GETAPAY LTD may unilaterally amend the Public Agreement from time to time. The amendments shall come into force the moment they are published on Getapay website www.getapay.io.
PUBLIC AGREEMENT
- GENERAL
1.1. For the purposes of this Public Agreement the notions below shall have the following definitions:
1.1.1. Getapay means GETAPAY LTD, a company registered under the laws of England and Wales, registration number 13447357, with its registered office at Suite 4025 43 Bedford Street, London, United Kingdom, WC2E 9HA.
1.1.2. Getapay Website means the website https://getapay.io/.
1.1.3. Provider means any company Getapay cooperates with and which ensures merchant account opening for Merchants and provision of other services required to enable payment acceptance on the Merchant’s website.
1.1.4. Services means consultancy services to find Providers matching the Merchant’s parameters specified in the Questionnaire and to ensure the Merchant’s compliance with those Providers’ requirements.
1.1.5. Questionnaire means the questionnaire transmitted by Getapay to the Merchant with information about the Merchant’s business and wishes regarding the payment services of the Providers..
1.1.6. Indicative Rates (Pricing plan) means indicative rates for Provider services issued to a Merchant on Getapay Website based on the data received from the Merchant when the Questionnaire is filled out.
1.1.7. Provider’s Requirements means the requirements for Merchants, including for documents package (certificates, powers of attorney, questionnaires, surveys etc.) and for a Merchant’s website put forward by the Provider to Merchants as a condition of entering into contracts with them.
1.1.8. Contact Person means the official representative of the Party obligated to keep in contact with the representative of the other Party during business hours, and at all hours in cases stipulated in the Public Agreement and also in urgent situations, for the purpose of settling matters associated with the Agreement execution.
1.1.9. Parties means Getapay on the one hand and Merchant on the other hand entering into the Public Agreement.
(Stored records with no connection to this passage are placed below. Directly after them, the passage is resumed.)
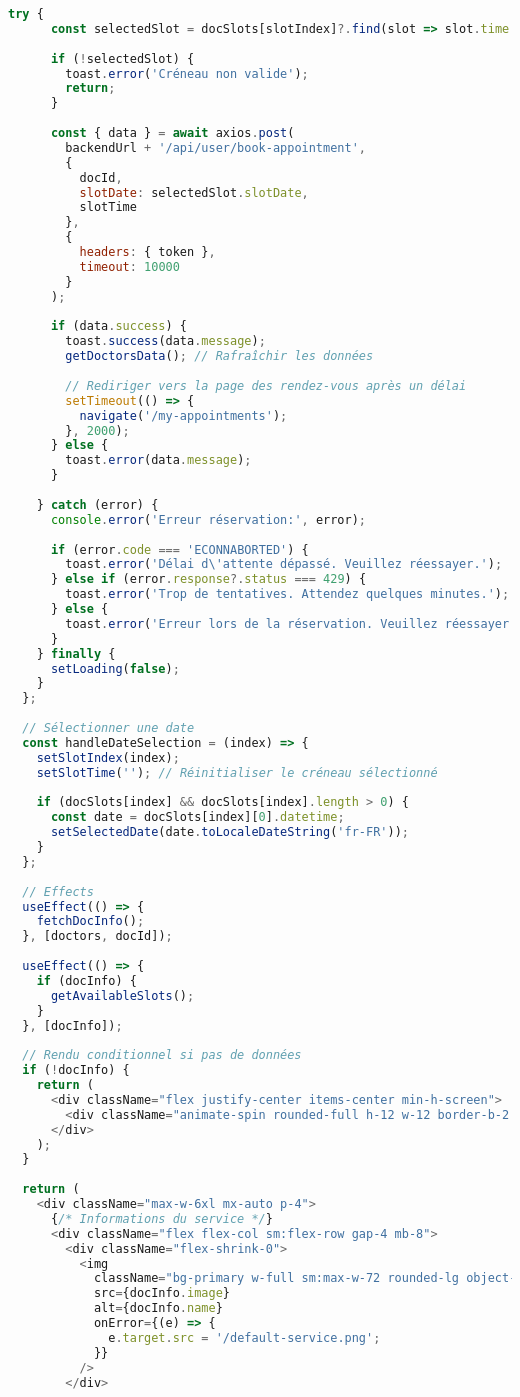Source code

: \begin{lstlisting}[language=JavaScript, caption=AppointmentForm.jsx - Formulaire de réservation avec validation]
    try {
      const selectedSlot = docSlots[slotIndex]?.find(slot => slot.time === slotTime);
      
      if (!selectedSlot) {
        toast.error('Créneau non valide');
        return;
      }
      
      const { data } = await axios.post(
        backendUrl + '/api/user/book-appointment', 
        { 
          docId, 
          slotDate: selectedSlot.slotDate, 
          slotTime 
        }, 
        { 
          headers: { token },
          timeout: 10000
        }
      );
      
      if (data.success) {
        toast.success(data.message);
        getDoctorsData(); // Rafraîchir les données
        
        // Rediriger vers la page des rendez-vous après un délai
        setTimeout(() => {
          navigate('/my-appointments');
        }, 2000);
      } else {
        toast.error(data.message);
      }
      
    } catch (error) {
      console.error('Erreur réservation:', error);
      
      if (error.code === 'ECONNABORTED') {
        toast.error('Délai d\'attente dépassé. Veuillez réessayer.');
      } else if (error.response?.status === 429) {
        toast.error('Trop de tentatives. Attendez quelques minutes.');
      } else {
        toast.error('Erreur lors de la réservation. Veuillez réessayer.');
      }
    } finally {
      setLoading(false);
    }
  };
  
  // Sélectionner une date
  const handleDateSelection = (index) => {
    setSlotIndex(index);
    setSlotTime(''); // Réinitialiser le créneau sélectionné
    
    if (docSlots[index] && docSlots[index].length > 0) {
      const date = docSlots[index][0].datetime;
      setSelectedDate(date.toLocaleDateString('fr-FR'));
    }
  };
  
  // Effects
  useEffect(() => {
    fetchDocInfo();
  }, [doctors, docId]);
  
  useEffect(() => {
    if (docInfo) {
      getAvailableSlots();
    }
  }, [docInfo]);
  
  // Rendu conditionnel si pas de données
  if (!docInfo) {
    return (
      <div className="flex justify-center items-center min-h-screen">
        <div className="animate-spin rounded-full h-12 w-12 border-b-2 border-primary"></div>
      </div>
    );
  }
  
  return (
    <div className="max-w-6xl mx-auto p-4">
      {/* Informations du service */}
      <div className="flex flex-col sm:flex-row gap-4 mb-8">
        <div className="flex-shrink-0">
          <img 
            className="bg-primary w-full sm:max-w-72 rounded-lg object-cover h-72 sm:h-auto" 
            src={docInfo.image} 
            alt={docInfo.name}
            onError={(e) => {
              e.target.src = '/default-service.png';
            }}
          />
        </div>
        

\end{lstlisting}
1.2. Where there are any discrepancies between the definitions set forth in para.1.1 hereof, the rules of relevant payment systems and the definitions of applicable laws or common law principles (lex mercatoria), the interpretations agreed between the Parties in this Public Agreement shall prevail.
- SUBJECT MATTER
2.1. Getapay shall provide the Merchant with Services and (subject to the Merchant’s compliance with the Provider’s Requirements) hand over the Provider’s/Providers’ contacts to the Merchant and the Merchant’s contacts to the Provider(s) for the subsequent execution of contracts between them, and the Merchant undertakes to pay for the Services as set forth herein.
2.2. The Merchant acknowledges and guarantees that it meets the criteria stated in the Formal Offer.
- SERVICESPROVISIONAND ACCEPTANCE
3.1. England and Wales shall be the territory of Services provision.
3.2. If having reviewed the Indicative Rates, the Merchant decides to use the services of the Providers offering these Indicative Rates, he asks the Getapay Contact Person for an invoice for payment for the Services.
3.3. The Merchant’s payment for the Services in the amount indicated in the invoice shall constitute execution of the Public Agreement without the need to sign the same.
3.4. Not later than the next business day following the Public Agreement execution (provision of Services payment confirmation) Getapay shall provide the Merchant with a list of documents necessary to enter into a contract with the Provider(s) and also with the Provider’s Requirements. Getapay shall provide the Merchant with consultation support when preparing the documents identified in the Provider’s Requirements.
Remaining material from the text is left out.